I do care, of course, but for all the wrong reasons. I care because other people’s dirty linen is compelling. I care because I am human and humans are pack animals, forever compelled to see how our own lives measure up against leading others. I care because I am occasionally smart enough to want to learn from the mistakes of others, rather than my own, and in matters of the heart the best way to do this is to stick my beak in where it doesn’t belong.

But interested or not, it seems far-fetched — preposterous even — to suggest that who a famous person pokes is my concern. That all high-profile adulterers owe me the who, what, when and where of all non-missionary aspects of their s-xual activity, not to mention a lavish apology whenever that behaviour fails to measure up to a set of rigid Christian standards to which I don’t even subscribe. In what way is my life altered by Campbell’s, Woods’ or Sanford’s adultery? On the basis of what promise — implicit or explicit — can I honestly claim that it has caused me embarrassment, disappointment or hurt?

The stocks and pillory brigade say it’s not about the affair per se, but what it reveals about the public person’s character or judgement. But such assertions don’t hold up. Sure, marital infidelity may be indicative of poor character, but may also prove just the opposite. In a world with hues other than black and white, David Campbell’s decision to defer the pursuit of a relationship in which his emotional and s-xual needs might be met in order to maintain his financial and other commitments to his sick wife and kids could be judged laudible, not reprehensible.

And while playing around is an undoubtedly high stakes game in a world where the media knows no bounds or limits, the charge of recklessness may be an artifact of where the bar’s been set. The failure of some public figures to measure up to a standard that says they must demonstrate what conservative Christians would call exemplary behavior all the time may show they’re recklessness — a minor sin in any event — or prove only that such expectations are silly or unachievable for members of an imperfect race.

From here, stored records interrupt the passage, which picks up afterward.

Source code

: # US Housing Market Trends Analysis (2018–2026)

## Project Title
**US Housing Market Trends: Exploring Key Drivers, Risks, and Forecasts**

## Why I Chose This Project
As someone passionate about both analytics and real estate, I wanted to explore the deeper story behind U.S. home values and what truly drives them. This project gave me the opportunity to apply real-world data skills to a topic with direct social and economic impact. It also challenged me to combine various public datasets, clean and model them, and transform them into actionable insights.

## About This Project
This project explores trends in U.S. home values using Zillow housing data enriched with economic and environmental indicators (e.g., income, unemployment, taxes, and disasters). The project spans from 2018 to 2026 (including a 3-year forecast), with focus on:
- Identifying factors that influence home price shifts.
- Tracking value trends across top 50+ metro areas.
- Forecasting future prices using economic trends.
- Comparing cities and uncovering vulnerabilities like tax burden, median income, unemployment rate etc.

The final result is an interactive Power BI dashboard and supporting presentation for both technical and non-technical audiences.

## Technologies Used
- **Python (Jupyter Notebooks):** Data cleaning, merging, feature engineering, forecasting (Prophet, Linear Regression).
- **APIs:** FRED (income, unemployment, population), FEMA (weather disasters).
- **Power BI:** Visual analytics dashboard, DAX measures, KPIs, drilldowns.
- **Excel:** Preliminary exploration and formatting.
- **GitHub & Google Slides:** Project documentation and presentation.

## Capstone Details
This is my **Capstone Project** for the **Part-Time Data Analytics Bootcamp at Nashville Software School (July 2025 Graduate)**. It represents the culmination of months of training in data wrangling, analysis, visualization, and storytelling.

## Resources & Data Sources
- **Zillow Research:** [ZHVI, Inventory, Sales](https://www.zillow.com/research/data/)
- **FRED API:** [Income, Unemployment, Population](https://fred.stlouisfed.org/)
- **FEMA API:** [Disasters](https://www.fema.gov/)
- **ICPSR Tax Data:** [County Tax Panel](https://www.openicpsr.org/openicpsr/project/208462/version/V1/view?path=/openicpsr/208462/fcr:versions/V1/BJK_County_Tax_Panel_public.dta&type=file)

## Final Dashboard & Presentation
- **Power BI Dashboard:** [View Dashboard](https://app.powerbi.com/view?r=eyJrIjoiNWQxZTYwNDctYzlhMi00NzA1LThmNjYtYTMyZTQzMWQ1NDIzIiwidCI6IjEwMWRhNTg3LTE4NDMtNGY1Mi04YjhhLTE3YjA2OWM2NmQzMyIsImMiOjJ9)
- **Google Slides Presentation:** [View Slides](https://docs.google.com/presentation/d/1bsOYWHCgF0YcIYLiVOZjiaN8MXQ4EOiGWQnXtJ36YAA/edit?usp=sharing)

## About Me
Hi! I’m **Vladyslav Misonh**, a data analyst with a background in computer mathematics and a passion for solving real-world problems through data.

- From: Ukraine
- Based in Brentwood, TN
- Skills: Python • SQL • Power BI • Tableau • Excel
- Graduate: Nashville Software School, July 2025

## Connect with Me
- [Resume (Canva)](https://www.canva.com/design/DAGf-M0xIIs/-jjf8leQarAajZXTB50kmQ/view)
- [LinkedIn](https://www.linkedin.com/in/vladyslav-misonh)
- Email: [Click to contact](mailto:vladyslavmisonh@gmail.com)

Second-wave feminists understood that the personal was political. Over the years this key insight has been bastardised in many ways. What was meant was that to achieve liberation, women must recognise how political and social circumstances shape their individual experience.

The personal is political was never meant to suggest that every aspect of a public figure’s life is fair game.

Dr Leslie Cannold is a writer, researcher and ethicist with adjunct positions at Monash and Melbourne universities.